20-something woman to friend: Man, can I just tell you how absolutely bizarre coffee shop conversations are in this area?! I am never ever getting married if this is the sort of stuff married women talk about all day.

–Smith & Bergan

Overheard by: Mako Shark

30-something to older woman: I can’t get married yet! I haven’t experienced even… half of the women in the world yet!

–86th & Broadway

Overheard by: Carol

Tween boy getting into the face of another tween boy: (loudly) I’ll be your fucking wife!

–Morgan’s Market

Overheard by: Akiko

Little boy: We saw a peanut marrying a princess!

–Penn Station

Overheard by: blue

Girl to friends: I think my husband’s gonna divorce me now that gay marriage is legal.

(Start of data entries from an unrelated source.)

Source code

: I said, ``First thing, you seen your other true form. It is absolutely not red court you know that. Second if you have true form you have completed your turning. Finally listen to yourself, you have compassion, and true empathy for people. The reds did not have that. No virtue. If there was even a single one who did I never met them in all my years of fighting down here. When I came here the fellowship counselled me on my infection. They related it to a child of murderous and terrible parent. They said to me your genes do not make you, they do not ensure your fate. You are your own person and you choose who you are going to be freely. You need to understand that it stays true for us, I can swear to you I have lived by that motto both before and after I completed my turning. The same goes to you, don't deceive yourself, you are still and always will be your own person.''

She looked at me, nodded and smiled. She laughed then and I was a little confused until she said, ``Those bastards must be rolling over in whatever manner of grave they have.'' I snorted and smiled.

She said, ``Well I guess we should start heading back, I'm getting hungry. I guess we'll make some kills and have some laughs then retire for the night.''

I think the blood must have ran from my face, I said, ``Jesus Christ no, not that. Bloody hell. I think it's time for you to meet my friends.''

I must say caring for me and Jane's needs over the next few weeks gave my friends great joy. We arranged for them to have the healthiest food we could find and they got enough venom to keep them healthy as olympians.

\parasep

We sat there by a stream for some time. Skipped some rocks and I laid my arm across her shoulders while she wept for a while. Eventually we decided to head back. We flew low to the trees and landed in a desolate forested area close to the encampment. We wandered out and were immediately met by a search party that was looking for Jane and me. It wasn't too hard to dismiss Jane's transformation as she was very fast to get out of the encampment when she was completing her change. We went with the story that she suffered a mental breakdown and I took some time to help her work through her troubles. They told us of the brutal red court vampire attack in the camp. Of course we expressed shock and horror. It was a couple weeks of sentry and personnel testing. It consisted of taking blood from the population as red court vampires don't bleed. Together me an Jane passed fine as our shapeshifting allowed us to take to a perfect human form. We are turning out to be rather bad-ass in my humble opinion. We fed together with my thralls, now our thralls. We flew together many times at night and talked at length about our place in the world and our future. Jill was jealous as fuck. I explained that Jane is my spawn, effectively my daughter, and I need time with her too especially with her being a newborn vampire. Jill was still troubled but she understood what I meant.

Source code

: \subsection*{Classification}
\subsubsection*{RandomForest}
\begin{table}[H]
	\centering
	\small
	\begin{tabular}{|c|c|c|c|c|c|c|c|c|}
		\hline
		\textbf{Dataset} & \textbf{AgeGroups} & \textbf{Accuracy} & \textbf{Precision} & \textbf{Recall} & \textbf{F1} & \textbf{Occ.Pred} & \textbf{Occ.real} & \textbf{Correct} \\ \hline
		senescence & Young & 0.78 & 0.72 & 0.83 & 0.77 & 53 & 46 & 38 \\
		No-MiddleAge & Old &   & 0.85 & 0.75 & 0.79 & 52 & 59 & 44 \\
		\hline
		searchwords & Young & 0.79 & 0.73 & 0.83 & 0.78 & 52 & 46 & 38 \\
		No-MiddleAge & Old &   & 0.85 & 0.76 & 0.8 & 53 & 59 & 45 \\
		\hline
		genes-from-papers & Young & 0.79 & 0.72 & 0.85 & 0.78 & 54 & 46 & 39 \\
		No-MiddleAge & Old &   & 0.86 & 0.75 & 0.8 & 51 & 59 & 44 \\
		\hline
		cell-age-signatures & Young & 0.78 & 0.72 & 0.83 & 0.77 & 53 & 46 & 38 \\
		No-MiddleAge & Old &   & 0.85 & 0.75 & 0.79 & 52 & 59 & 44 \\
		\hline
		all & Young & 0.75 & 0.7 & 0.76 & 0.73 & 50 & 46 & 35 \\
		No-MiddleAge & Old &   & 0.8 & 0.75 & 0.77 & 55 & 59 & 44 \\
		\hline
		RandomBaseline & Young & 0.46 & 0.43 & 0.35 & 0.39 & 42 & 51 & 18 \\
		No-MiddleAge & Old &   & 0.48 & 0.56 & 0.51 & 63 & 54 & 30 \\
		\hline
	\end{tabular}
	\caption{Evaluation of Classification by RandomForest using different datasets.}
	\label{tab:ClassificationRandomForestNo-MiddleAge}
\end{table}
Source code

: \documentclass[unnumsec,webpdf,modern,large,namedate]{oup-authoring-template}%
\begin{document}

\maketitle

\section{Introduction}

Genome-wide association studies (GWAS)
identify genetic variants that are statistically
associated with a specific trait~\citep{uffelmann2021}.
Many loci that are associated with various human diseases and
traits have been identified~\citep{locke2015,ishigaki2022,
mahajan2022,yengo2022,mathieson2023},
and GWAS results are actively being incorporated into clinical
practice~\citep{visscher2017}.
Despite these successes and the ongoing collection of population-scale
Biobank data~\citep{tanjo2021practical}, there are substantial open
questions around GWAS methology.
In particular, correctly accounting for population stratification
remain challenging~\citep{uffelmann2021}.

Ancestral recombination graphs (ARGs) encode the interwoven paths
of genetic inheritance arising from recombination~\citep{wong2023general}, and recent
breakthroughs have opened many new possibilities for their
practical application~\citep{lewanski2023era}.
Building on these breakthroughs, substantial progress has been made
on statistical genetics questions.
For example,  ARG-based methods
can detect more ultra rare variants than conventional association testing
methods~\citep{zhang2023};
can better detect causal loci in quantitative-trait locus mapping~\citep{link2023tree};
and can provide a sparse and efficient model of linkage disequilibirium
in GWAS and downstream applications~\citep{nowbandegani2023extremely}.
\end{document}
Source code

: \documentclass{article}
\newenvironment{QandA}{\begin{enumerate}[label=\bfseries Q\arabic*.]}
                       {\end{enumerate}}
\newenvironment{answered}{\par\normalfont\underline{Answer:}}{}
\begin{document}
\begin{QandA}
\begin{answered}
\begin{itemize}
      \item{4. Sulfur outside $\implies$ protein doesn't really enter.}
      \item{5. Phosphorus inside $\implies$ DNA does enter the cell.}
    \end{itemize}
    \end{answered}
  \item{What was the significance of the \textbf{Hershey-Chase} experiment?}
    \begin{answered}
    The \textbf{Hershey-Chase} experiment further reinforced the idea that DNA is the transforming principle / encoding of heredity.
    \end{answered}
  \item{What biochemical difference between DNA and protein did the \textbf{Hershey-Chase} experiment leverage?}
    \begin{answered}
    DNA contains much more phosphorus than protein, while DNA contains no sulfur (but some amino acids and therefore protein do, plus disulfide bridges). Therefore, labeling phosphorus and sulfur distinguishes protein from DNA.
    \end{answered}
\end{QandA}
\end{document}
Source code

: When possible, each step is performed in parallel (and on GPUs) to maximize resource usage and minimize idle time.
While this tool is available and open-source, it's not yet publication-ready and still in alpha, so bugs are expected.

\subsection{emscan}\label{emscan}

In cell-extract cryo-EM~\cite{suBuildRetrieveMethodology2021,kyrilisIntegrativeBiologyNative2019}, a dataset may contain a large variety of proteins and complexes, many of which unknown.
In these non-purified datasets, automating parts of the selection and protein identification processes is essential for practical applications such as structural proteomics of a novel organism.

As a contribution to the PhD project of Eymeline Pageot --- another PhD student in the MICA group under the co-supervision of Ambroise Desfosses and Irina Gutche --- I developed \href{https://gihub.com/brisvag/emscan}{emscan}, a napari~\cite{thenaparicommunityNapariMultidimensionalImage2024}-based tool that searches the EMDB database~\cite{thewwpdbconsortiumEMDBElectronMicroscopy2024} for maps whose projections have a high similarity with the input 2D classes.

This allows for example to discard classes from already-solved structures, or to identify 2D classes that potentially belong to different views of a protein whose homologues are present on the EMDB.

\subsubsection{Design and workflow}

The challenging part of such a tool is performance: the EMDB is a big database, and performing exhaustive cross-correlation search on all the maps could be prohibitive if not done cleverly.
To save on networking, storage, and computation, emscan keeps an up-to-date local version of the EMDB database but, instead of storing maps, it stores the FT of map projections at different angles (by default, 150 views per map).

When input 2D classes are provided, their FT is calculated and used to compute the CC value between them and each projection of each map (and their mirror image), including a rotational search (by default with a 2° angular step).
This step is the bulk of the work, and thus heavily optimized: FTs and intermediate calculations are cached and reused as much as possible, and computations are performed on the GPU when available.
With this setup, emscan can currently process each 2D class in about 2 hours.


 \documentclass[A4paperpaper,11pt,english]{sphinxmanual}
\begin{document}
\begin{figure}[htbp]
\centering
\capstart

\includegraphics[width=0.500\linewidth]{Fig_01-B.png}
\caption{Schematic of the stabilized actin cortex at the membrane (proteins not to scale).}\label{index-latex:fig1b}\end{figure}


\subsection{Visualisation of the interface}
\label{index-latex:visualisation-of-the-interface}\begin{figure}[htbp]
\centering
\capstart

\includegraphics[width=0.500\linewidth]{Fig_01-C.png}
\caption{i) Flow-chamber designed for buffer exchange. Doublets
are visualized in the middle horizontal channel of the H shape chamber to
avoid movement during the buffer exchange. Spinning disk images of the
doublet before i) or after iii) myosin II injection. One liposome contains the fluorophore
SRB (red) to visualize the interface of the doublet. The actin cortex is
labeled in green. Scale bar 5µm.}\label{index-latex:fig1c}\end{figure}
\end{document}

–N10th & Bedford Ave, Williamsburg

Overheard by: Non Hipster

Woman in a wedding dress and veil, on cell: Yeah, I got kicked out.

–Penn Station

Woman: I’m getting married.
Man she just met: Oh, congratulations! When is the wedding?
Woman: When I find a man who wants to marry me.

–DMV License Xpress, 34th & 8th

Overheard by: Irritated Eavesdropper

Guy #1: So, how was your weekend?
Guy #2: Man, I ain’t never gettin’ married…

–50th & 8th

Ghetto girl #1: He was like, ‘I wanna see yo shirt on my bedroom floor’ and I was like, ‘Is this a proposition?’ and he was like, ‘What proposition?’ and I was like, ‘Where’s my ring?’ and he was like, ‘Yo, bitch, I didn’t steal any ring!’ And then he just left.
Ghetto girl #2: I’m gonna say this cause you’re my friend: You’re soooo ghetto.